After I had applied for a commission into the Navy Medical Corps, Mary Lou found an alternative that I had never even considered, in one of the “throw-away” medical journals that cluttered our mailbox: “Options for your draft-eligible medical student son.” It described the Commissioned Corps of the US Public Health Service, the oldest but next-smallest of the seven Uniformed Services with some 6000 officers on active duty (The NOAA Corps is the smallest, and the Coast Guard the next larger– you know the other four!).
I learned that USPHS served as the medical arm of the US Coast Guard. I had considered joining the Coast Guard Reserve back when I was in college, but quickly changed my mind after I attended my first drill and recognized one of the Petty Officers who gave us the orientation as someone who had recently dated Mary Lou— yuk! (I had only recently started paying attention to her, but that’s another story!).
In addition to providing medical care to American Indians on reservations and American Seamen at port cities, and staffing the National Institutes of Health and the CDC (then called “Communicable Disease Control”), the USPHS also fielded teams of Epidemic Intelligence Service officers who were dispatched to investigate disease outbreaks all over the world, something that sounded very exciting to me. So, I completed an application for a PHS commission while still awaiting word from the Navy about appearing for a physical exam and negotiating a date for my call to duty.
The telegram notifying me that I had been drafted into the Army arrived on the last Friday in January. I immediately called the Navy, and was told that they had an agreement with the Army that blocked anyone from being commissioned into the Navy after receiving an Army draft notice. After an anxious weekend, I called the PHS from my medical office on Monday morning and was put on a long hold. When the clerk returned to the line she said that she could not locate my application. The person who handled it was on leave and would be away for more than a week!
After seeing my morning office patients, I headed back to the hospital. It had snowed overnight and the streets were freshly plowed. As I drove along Ridgewood Avenue in Glen Ridge, I encountered an unusual hitchhiker. He was a nicely dressed man in suit and tie and black overcoat, standing in the plowed part of the roadway in dress shoes, quite out of place. I stopped and asked if I could help him. He asked if I would be so kind as to drive him a couple of miles to Bloomfield Avenue, where he might catch a bus to the tubes in Hoboken that would take him to New York for a business appointment. Seems that his car was in the shop and the only cab in town was someplace far away.
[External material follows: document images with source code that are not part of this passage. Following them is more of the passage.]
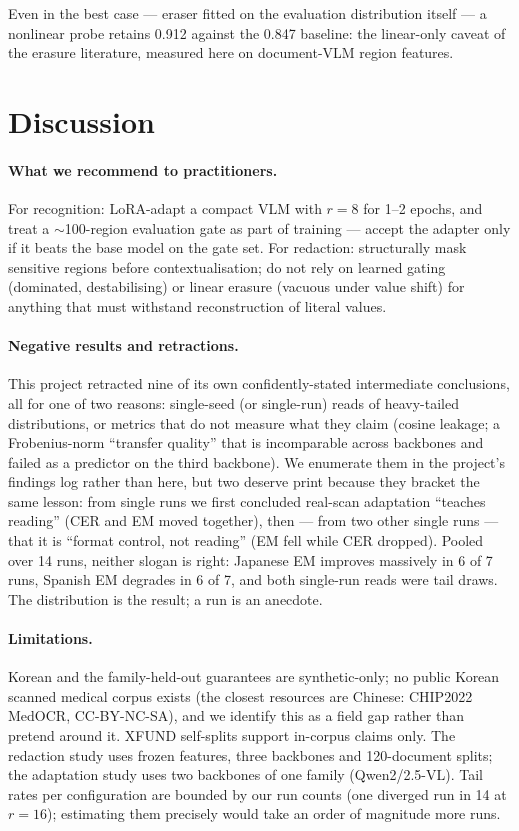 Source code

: \documentclass[11pt]{article}
\begin{document}
Even in the best case --- eraser fitted on the evaluation distribution
itself --- a nonlinear probe retains 0.912 against the 0.847 baseline: the
linear-only caveat of the erasure literature, measured here on document-VLM
region features.

\section{Discussion}\label{sec:discussion}

\paragraph{What we recommend to practitioners.} For recognition: LoRA-adapt
a compact VLM with $r{=}8$ for 1--2 epochs, and treat a $\sim$100-region
evaluation gate as part of training --- accept the adapter only if it beats
the base model on the gate set. For redaction: structurally mask sensitive
regions before contextualisation; do not rely on learned gating (dominated,
destabilising) or linear erasure (vacuous under value shift) for anything
that must withstand reconstruction of literal values.

\paragraph{Negative results and retractions.} This project retracted nine of
its own confidently-stated intermediate conclusions, all for one of two
reasons: single-seed (or single-run) reads of heavy-tailed distributions, or
metrics that do not measure what they claim (cosine leakage; a
Frobenius-norm ``transfer quality'' that is incomparable across backbones
and failed as a predictor on the third backbone). We enumerate them in the
project's findings log rather than here, but two deserve print because they
bracket the same lesson: from single runs we first concluded real-scan
adaptation ``teaches reading'' (CER and EM moved together), then ---
from two other single runs --- that it is ``format control, not reading''
(EM fell while CER dropped). Pooled over 14 runs, neither slogan is right:
Japanese EM improves massively in 6 of 7 runs, Spanish EM degrades in 6 of
7, and both single-run reads were tail draws. The distribution is the
result; a run is an anecdote.

\paragraph{Limitations.} Korean and the family-held-out guarantees are
synthetic-only; no public Korean scanned medical corpus exists (the closest
resources are Chinese: CHIP2022 MedOCR, CC-BY-NC-SA), and we identify this
as a field gap rather than pretend around it. XFUND self-splits support
in-corpus claims only. The redaction study uses frozen features, three
backbones and 120-document splits; the adaptation study uses two backbones
of one family (Qwen2/2.5-VL). Tail rates per configuration are bounded by
our run counts (one diverged run in 14 at $r{=}16$); estimating them
precisely would take an order of magnitude more runs.
\end{document}
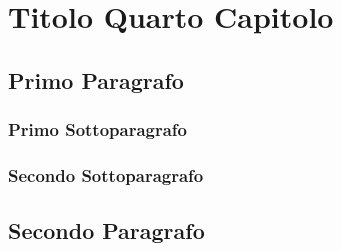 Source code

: \chapter{Titolo Quarto Capitolo}
\label{chap:titolocapitolo04}

\lipsum[1]

\section{Primo Paragrafo}
\lipsum[2-3]


\subsection{Primo Sottoparagrafo}
\lipsum[4-5]

\subsection{Secondo Sottoparagrafo}
\lipsum[6-7]

\section{Secondo Paragrafo}
\lipsum[1-7]
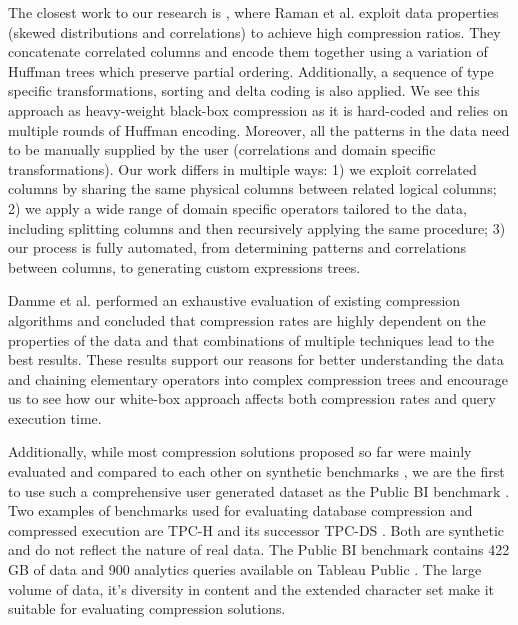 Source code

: The closest work to our research is \cite{raman2006wring}, where Raman et al. exploit data properties (skewed distributions and correlations) to achieve high compression ratios. They concatenate correlated columns and encode them together using a variation of Huffman trees which preserve partial ordering. Additionally, a sequence of type specific transformations, sorting and delta coding is also applied. We see this approach as heavy-weight black-box compression as it is hard-coded and relies on multiple rounds of Huffman encoding. Moreover, all the patterns in the data need to be manually supplied by the user (correlations and domain specific transformations). Our work differs in multiple ways: 1) we exploit correlated columns by sharing the same physical columns between related logical columns; 2) we apply a wide range of domain specific operators tailored to the data, including splitting columns and then recursively applying the same procedure; 3) our process is fully automated, from determining patterns and correlations between columns, to generating custom expressions trees.

Damme et al. \cite{damme2017lightweight} performed an exhaustive evaluation of existing compression algorithms and concluded that compression rates are highly dependent on the properties of the data and that combinations of multiple techniques lead to the best results. These results support our reasons for better understanding the data and chaining elementary operators into complex compression trees and encourage us to see how our white-box approach affects both compression rates and query execution time.

Additionally, while most compression solutions proposed so far were mainly evaluated and compared to each other on synthetic benchmarks \cite{abadi2006integrating,zukowski2006super,lee2014joins,lang2016data,raman2013db2}, we are the first to use such a comprehensive user generated dataset as the Public BI benchmark \cite{pbib}. Two examples of benchmarks used for evaluating database compression and compressed execution are TPC-H \cite{boncz2013tpc} and its successor TPC-DS \cite{nambiar2006making}. Both are synthetic and do not reflect the nature of real data. The Public BI benchmark contains 422 GB of data and 900 analytics queries available on Tableau Public \cite{vogelsgesang2018get, tableaupublic}. The large volume of data, it’s diversity in content and the extended character set make it suitable for evaluating compression solutions.



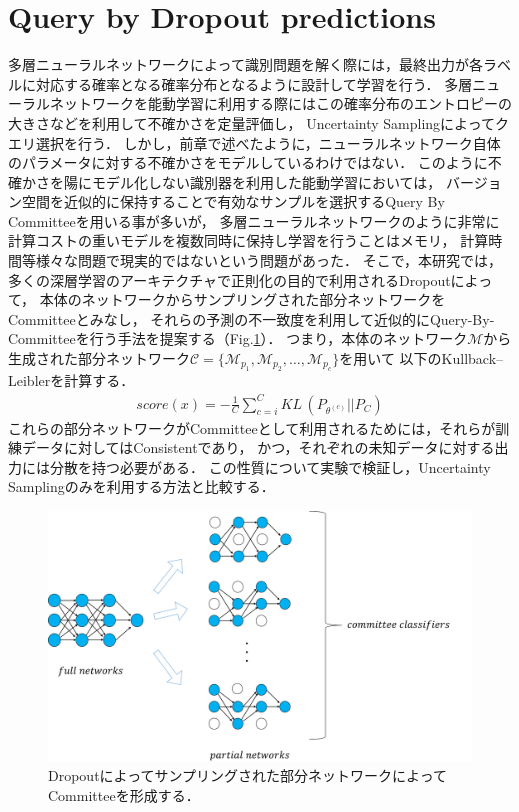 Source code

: \section{Query by Dropout predictions}
多層ニューラルネットワークによって識別問題を解く際には，最終出力が各ラベルに対応する確率となる確率分布となるように設計して学習を行う．
多層ニューラルネットワークを能動学習に利用する際にはこの確率分布のエントロピーの大きさなどを利用して不確かさを定量評価し，
Uncertainty Samplingによってクエリ選択を行う．
しかし，前章で述べたように，ニューラルネットワーク自体のパラメータに対する不確かさをモデルしているわけではない．
このように不確かさを陽にモデル化しない識別器を利用した能動学習においては，
バージョン空間を近似的に保持することで有効なサンプルを選択するQuery By Committeeを用いる事が多いが，
多層ニューラルネットワークのように非常に計算コストの重いモデルを複数同時に保持し学習を行うことはメモリ，
計算時間等様々な問題で現実的ではないという問題があった．
そこで，本研究では，多くの深層学習のアーキテクチャで正則化の目的で利用されるDropoutによって，
本体のネットワークからサンプリングされた部分ネットワークをCommitteeとみなし，
それらの予測の不一致度を利用して近似的にQuery-By-Committeeを行う手法を提案する（Fig.\ref{fig:query_by_dropout}）．
つまり，本体のネットワーク$\mathcal{M}$から生成された部分ネットワーク$\mathcal{C} = \{\mathcal{M}_{p_1}, \mathcal{M}_{p_2}, \dots, \mathcal{M}_{p_c} \}$を用いて
以下のKullback–Leiblerを計算する．
\begin{eqnarray}
    score(x) =  -  \frac{1}{C} \sum_{c=i}^C KL \, (P_{\theta^{(c)}} || P_C)
\end{eqnarray}
これらの部分ネットワークがCommitteeとして利用されるためには，それらが訓練データに対してはConsistentであり，
かつ，それぞれの未知データに対する出力には分散を持つ必要がある．
この性質について実験で検証し，Uncertainty Samplingのみを利用する方法と比較する．

\begin{figure}[tbp]
     \begin{center}
      \includegraphics[width=120mm]{figures/query_by_dropout.png}
     \end{center}
    \caption{\label{fig:query_by_dropout}Dropoutによってサンプリングされた部分ネットワークによってCommitteeを形成する．}
\end{figure}

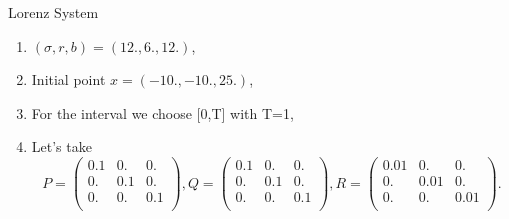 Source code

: \documentclass[10pt,xcolor={table,dvipsnames},t]{beamer}
\begin{document}
    \begin{frame}{Lorenz System}
        \begin{enumerate}[\textbullet]
			\item  $(\sigma, r, b)=(12.,6.,12.)$,
			\item Initial point $x=(-10.,-10.,25.)$,
			\item For the interval we choose [0,T] with T=1,
			\item Let's take 
			$$P=\begin{pmatrix}
            0.1 & 0. & 0. \\
            0. & 0.1 & 0. \\
            0. & 0. & 0.1 \\
            \end{pmatrix} ,
            Q=\begin{pmatrix}
            0.1 & 0. & 0. \\
            0. & 0.1 & 0. \\
            0. & 0. & 0.1 \\
            \end{pmatrix},
            R=\begin{pmatrix}
            0.01 & 0. & 0. \\
            0. & 0.01 & 0. \\
            0. & 0. & 0.01 \\
            \end{pmatrix}.$$ 
    	\end{enumerate}
    \end{frame}
    \begin{frame}
    \end{frame}
\end{document}
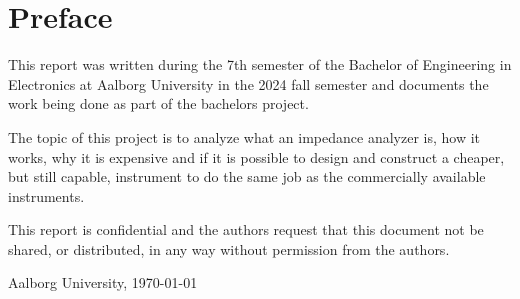 \thispagestyle{empty}
\chapter*{Preface}\label{ch:preface}

This report was written during the 7th semester of the Bachelor of Engineering in Electronics at Aalborg University in the 2024 fall semester and documents the work being done as part of the bachelors project.

The topic of this project is to analyze what an impedance analyzer is, how it works, why it is expensive and if it is possible to design and construct a cheaper, but still capable, instrument to do the same job as the commercially available instruments.

This report is confidential and the authors request that this document not be shared, or distributed, in any way without permission from the authors.

\vspace{\baselineskip}\hfill Aalborg University, \today


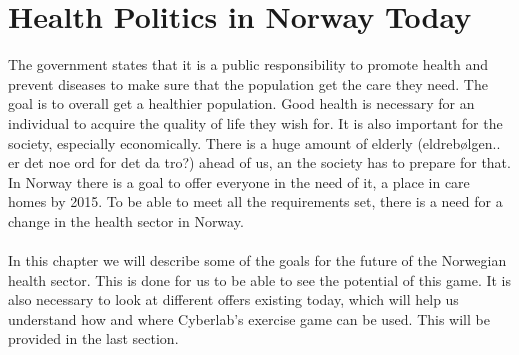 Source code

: \chapter{Health Politics in Norway Today}
The government states that it is a public responsibility to promote health and prevent diseases to make sure that the population get the care they need. The goal is to overall get a healthier population. Good health is necessary for an individual to acquire the quality of life they wish for. It is also important for the society, especially economically. There is a huge amount of elderly (eldrebølgen.. er det noe ord for det da tro?) ahead of us, an the society has to prepare for that. In Norway there is a goal to offer everyone in the need of it, a place in care homes by 2015.  To be able to meet all the requirements set, there is a need for a change in the health sector in Norway.\\ \\
In this chapter we will describe some of the goals for the future of the Norwegian health sector. This is done for us to be able to see the potential of this game.  It is also necessary to look at different offers existing today, which will help us understand how and where Cyberlab's exercise game can be used. This will be provided in the last section. 


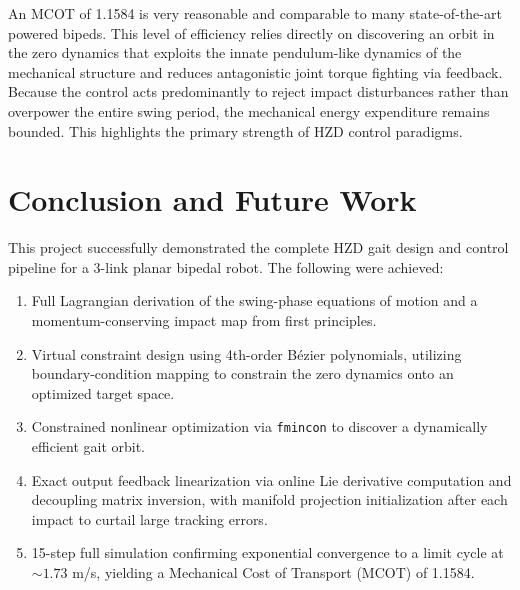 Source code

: \documentclass[conference]{IEEEtran}
\begin{document}
An MCOT of 1.1584 is very reasonable and comparable to many state-of-the-art powered bipeds. This level of efficiency relies directly on discovering an orbit in the zero dynamics that exploits the innate pendulum-like dynamics of the mechanical structure and reduces antagonistic joint torque fighting via feedback. Because the control acts predominantly to reject impact disturbances rather than overpower the entire swing period, the mechanical energy expenditure remains bounded. This highlights the primary strength of HZD control paradigms.

\section{Conclusion and Future Work}

This project successfully demonstrated the complete HZD gait design and control pipeline for a 3-link planar bipedal robot. The following were achieved:

\begin{enumerate}
    \item Full Lagrangian derivation of the swing-phase equations of motion and a momentum-conserving impact map from first principles.
    \item Virtual constraint design using 4th-order B\'ezier polynomials, utilizing boundary-condition mapping to constrain the zero dynamics onto an optimized target space.
    \item Constrained nonlinear optimization via \texttt{fmincon} to discover a dynamically efficient gait orbit.
    \item Exact output feedback linearization via online Lie derivative computation and decoupling matrix inversion, with manifold projection initialization after each impact to curtail large tracking errors.
    \item 15-step full simulation confirming exponential convergence to a limit cycle at $\sim 1.73$ m/s, yielding a Mechanical Cost of Transport (MCOT) of 1.1584.
\end{enumerate}
\end{document}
Since I had some time to spare, I offered to take him all the way down Belleville Pike to the train station. I recognized him as the man who sometimes walked his dog past our home. He told me his name was Max. After we exchanged pleasantries, I told him of the recent significant events in my life. He seemed shocked at the inefficiency of the government bureaucracy. He told me to write a description of my experience in a Special Delivery letter, addressed to my Congressman and stamped with the proper postage. He would come by my house at 7:30 that night and we would drive to Newark Airport to deposit the letter in a mail receptacle there. This would assure delivery of my letter to Rep. Pete Rodino’s desk tomorrow morning. I was to plan to fly to Washington DC on the first Eastern Airlines shuttle in the morning.
It sounded crazy, but as he exited my car he reiterated the instructions, saying he would see me at 7:30 PM and to be sure to clear my schedule tomorrow. After a short stop at the hospital I got back to the office a little late and had a busy afternoon. One of my afternoon patients was Jack, with whom I shared my story of the hitchhiker.
Jack was a prosperous businessman who owned the major cold storage facility at the Hudson River terminal of the Erie Railroad. He said that he was going to call one of our US Senators and ask his staff to provide me with any necessary assistance. It was an unbelievable set of experiences.